Nessun uomo è un’isola, completo in sé stesso; ogni uomo è un pezzo del continente, una parte del tutto. Se anche solo una zolla venisse lavata via dal mare, l’Europa ne sarebbe diminuita, come se le mancasse un promontorio, come se venisse a mancare una dimora di amici tuoi, o la tua stessa casa. La morte di qualsiasi uomo mi sminuisce, perché io sono parte dell’umanità. E dunque non chiedere mai per chi suona la campana: suona per te.

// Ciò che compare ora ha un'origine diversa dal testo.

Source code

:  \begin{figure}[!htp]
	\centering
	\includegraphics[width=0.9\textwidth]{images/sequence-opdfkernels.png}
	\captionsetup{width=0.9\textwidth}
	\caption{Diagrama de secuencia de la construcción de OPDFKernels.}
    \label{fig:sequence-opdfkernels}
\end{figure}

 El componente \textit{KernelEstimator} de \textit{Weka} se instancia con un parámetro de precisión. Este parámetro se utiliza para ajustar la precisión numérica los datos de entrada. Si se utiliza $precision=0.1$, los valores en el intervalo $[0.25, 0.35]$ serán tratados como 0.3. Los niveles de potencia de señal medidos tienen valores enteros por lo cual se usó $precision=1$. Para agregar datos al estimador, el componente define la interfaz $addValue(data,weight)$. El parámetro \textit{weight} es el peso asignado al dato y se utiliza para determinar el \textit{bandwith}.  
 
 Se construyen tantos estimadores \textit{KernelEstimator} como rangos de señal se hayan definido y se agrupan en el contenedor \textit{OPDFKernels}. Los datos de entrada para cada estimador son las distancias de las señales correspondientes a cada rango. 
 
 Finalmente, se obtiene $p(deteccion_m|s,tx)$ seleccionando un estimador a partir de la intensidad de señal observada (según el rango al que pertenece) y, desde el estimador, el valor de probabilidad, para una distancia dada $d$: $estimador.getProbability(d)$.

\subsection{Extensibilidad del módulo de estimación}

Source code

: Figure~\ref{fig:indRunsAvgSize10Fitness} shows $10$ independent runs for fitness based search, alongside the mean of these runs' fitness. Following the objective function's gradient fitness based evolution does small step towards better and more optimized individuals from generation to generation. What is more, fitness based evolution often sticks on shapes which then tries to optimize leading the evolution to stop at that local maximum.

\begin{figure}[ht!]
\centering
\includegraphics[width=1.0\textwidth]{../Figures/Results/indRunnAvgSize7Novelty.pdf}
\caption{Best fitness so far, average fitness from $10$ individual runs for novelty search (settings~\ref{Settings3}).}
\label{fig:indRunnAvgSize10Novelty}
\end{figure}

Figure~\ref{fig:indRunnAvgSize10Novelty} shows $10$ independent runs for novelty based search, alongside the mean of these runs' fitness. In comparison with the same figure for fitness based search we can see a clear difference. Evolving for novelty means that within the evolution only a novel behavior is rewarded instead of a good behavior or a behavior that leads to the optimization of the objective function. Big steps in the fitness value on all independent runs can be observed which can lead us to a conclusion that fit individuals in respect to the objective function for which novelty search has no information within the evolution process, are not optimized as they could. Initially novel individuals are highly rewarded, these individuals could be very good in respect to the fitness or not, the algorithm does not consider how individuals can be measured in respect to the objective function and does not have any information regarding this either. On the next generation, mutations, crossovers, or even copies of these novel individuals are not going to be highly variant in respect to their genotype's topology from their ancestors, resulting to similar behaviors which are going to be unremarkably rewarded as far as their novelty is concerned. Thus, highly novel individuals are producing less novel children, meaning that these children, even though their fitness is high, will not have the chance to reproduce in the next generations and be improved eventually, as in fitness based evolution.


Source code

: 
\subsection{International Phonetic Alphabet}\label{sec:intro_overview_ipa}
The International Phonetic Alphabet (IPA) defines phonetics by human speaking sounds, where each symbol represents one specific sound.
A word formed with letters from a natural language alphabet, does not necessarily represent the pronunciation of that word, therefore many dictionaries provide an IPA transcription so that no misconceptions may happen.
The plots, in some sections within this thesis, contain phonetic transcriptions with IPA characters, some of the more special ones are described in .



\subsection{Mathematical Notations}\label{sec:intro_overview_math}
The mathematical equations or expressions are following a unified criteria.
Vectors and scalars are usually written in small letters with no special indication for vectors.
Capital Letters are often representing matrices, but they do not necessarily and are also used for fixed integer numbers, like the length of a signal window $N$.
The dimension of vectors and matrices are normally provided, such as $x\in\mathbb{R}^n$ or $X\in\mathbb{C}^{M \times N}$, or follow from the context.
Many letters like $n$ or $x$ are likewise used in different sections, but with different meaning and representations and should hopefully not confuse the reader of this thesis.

(Da “Meditazione XVII”, in John Donne, Devozioni per occasioni d’emergenza, 1624)

 

L’alluminio è uno dei pochi elementi della tavola periodica a essere trivalente: ogni suo atomo utilizza ben tre elettroni per combinarsi con altri elementi. Il tema del Premio COMEL 2020-2021, “Legami in alluminio”, sottolinea tale caratteristica: ovvero la propensione naturale di questo metallo ad entrare in contatto, unirsi, collegarsi e fondersi con un altro elemento. Una capacità superiore a quella di molti altri metalli, che fa sì che in natura l’alluminio non si trovi mai solo e assoluto e che anzi si presti a formare un numero decisamente elevato di leghe. La trivalenza diventa dunque metafora di apertura, generosità, scambio e desiderio di legarsi. Un concetto che è molto vicino alle finalità per cui è nato il Premio COMEL: l’incontro, la crescita insieme, l’opportunità di creare legami.
In questa VIII edizione si chiede agli artisti di realizzare opere che richiamino dunque il concetto di “legame” sia in maniera metaforica che pratica. Le opere idonee a partecipare saranno esclusivamente quelle in cui l’alluminio è affiancato da altri materiali, restando tuttavia visibilmente il materiale predominante.